_Data listing_
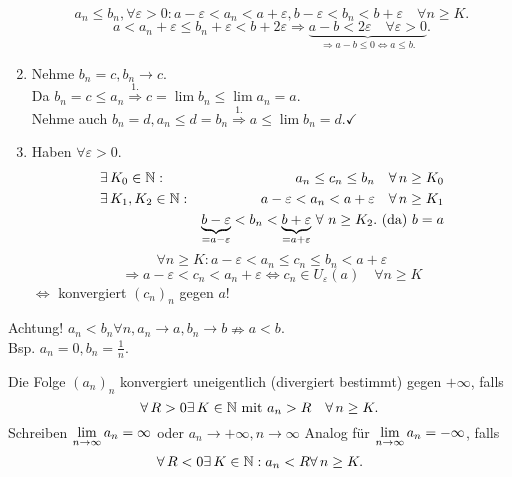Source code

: \documentclass[../ana1.tex]{subfiles}
\begin{document}
\begin{bew}
\begin{enumerate}
		\[ a_n \leq b_n, \forall \varepsilon > 0: a-\varepsilon < a_n<a + \varepsilon, b-\varepsilon < b_n < b + \varepsilon \quad \forall n\geq K. \]
		\[ a < a_n + \varepsilon \leq b_n + \varepsilon < b + 2\varepsilon \Rightarrow \underbrace{a-b < 2\varepsilon \quad \forall \varepsilon > 0}_{\Rightarrow a-b\leq 0 \Leftrightarrow a\leq b.}. \]
		\item Nehme \(b_n = c, b_n \rightarrow c\).\\
		Da \(b_n = c \leq a_n \overset{1.}{\Rightarrow} c= \lim b_n \leq \lim a_n = a \).\\
		Nehme auch \(b_n = d, a_n \leq d = b_n \overset{1.}{\Rightarrow} a \leq \lim b_n = d. \checkmark \)
		\item Haben \(\forall \varepsilon > 0\).
		\begin{align*}
			&\exists K_0 \in\N: &a_n \leq c_n \leq b_n \quad \forall n\geq K_0\\
			&\exists K_1, K_2 \in\N: &a-\varepsilon < a_n < a + \varepsilon \quad \forall n\geq K_1\\
			&&\underbrace{b-\varepsilon}_{=a-\varepsilon} < b_n < \underbrace{b + \varepsilon}_{=a+\varepsilon} \, \forall \, n \geq K_2. \text{ (da) }b=a
		\end{align*}
		\[\forall  n\geq K: a-\varepsilon < a_n \leq c_n \leq b_n < a+\varepsilon \]
		\[ \Rightarrow a-\varepsilon < c_n < a_n + \varepsilon \Leftrightarrow c_n\in U_\varepsilon(a) \quad \forall n\geq K \] 
		\( \Leftrightarrow \) konvergiert \( {(c_n)}_n \) gegen \( a \)!
	\end{enumerate}
\end{bew}

Achtung! \( a_n < b_n \forall n, a_n \rightarrow a, b_n \rightarrow b \nRightarrow  a<b\).\\
Bsp. \(a_n = 0, b_n = \frac{1}{n}\).

\begin{defi}
	Die Folge \( {(a_n)}_n \) konvergiert uneigentlich (divergiert bestimmt) gegen \(+\infty \), falls 
	\[ \forall R>0 \exists K\in\N \text{ mit } a_n >R \quad \forall n\geq K. \]
	Schreiben \( \lim\limits_{n\rightarrow\infty} a_n = \infty \) oder \( a_n \rightarrow +\infty, n\rightarrow \infty \)
	Analog für \( \lim\limits_{n\rightarrow\infty} a_n = -\infty \), falls 
	\[ \forall R<0 \exists K\in\N: a_n < R \forall n\geq K. \]
\end{defi}
\end{document}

_What the task asks_
Without the pictures, write out every entry precisely as it appears.

_Result for this task_
Source code

: \documentclass[../ana1.tex]{subfiles}
\begin{document}
\begin{bew}
\begin{enumerate}
		\[ a_n \leq b_n, \forall \varepsilon > 0: a-\varepsilon < a_n<a + \varepsilon, b-\varepsilon < b_n < b + \varepsilon \quad \forall n\geq K. \]
		\[ a < a_n + \varepsilon \leq b_n + \varepsilon < b + 2\varepsilon \Rightarrow \underbrace{a-b < 2\varepsilon \quad \forall \varepsilon > 0}_{\Rightarrow a-b\leq 0 \Leftrightarrow a\leq b.}. \]
		\item Nehme \(b_n = c, b_n \rightarrow c\).\\
		Da \(b_n = c \leq a_n \overset{1.}{\Rightarrow} c= \lim b_n \leq \lim a_n = a \).\\
		Nehme auch \(b_n = d, a_n \leq d = b_n \overset{1.}{\Rightarrow} a \leq \lim b_n = d. \checkmark \)
		\item Haben \(\forall \varepsilon > 0\).
		\begin{align*}
			&\exists K_0 \in\N: &a_n \leq c_n \leq b_n \quad \forall n\geq K_0\\
			&\exists K_1, K_2 \in\N: &a-\varepsilon < a_n < a + \varepsilon \quad \forall n\geq K_1\\
			&&\underbrace{b-\varepsilon}_{=a-\varepsilon} < b_n < \underbrace{b + \varepsilon}_{=a+\varepsilon} \, \forall \, n \geq K_2. \text{ (da) }b=a
		\end{align*}
		\[\forall  n\geq K: a-\varepsilon < a_n \leq c_n \leq b_n < a+\varepsilon \]
		\[ \Rightarrow a-\varepsilon < c_n < a_n + \varepsilon \Leftrightarrow c_n\in U_\varepsilon(a) \quad \forall n\geq K \] 
		\( \Leftrightarrow \) konvergiert \( {(c_n)}_n \) gegen \( a \)!
	\end{enumerate}
\end{bew}

Achtung! \( a_n < b_n \forall n, a_n \rightarrow a, b_n \rightarrow b \nRightarrow  a<b\).\\
Bsp. \(a_n = 0, b_n = \frac{1}{n}\).

\begin{defi}
	Die Folge \( {(a_n)}_n \) konvergiert uneigentlich (divergiert bestimmt) gegen \(+\infty \), falls 
	\[ \forall R>0 \exists K\in\N \text{ mit } a_n >R \quad \forall n\geq K. \]
	Schreiben \( \lim\limits_{n\rightarrow\infty} a_n = \infty \) oder \( a_n \rightarrow +\infty, n\rightarrow \infty \)
	Analog für \( \lim\limits_{n\rightarrow\infty} a_n = -\infty \), falls 
	\[ \forall R<0 \exists K\in\N: a_n < R \forall n\geq K. \]
\end{defi}
\end{document}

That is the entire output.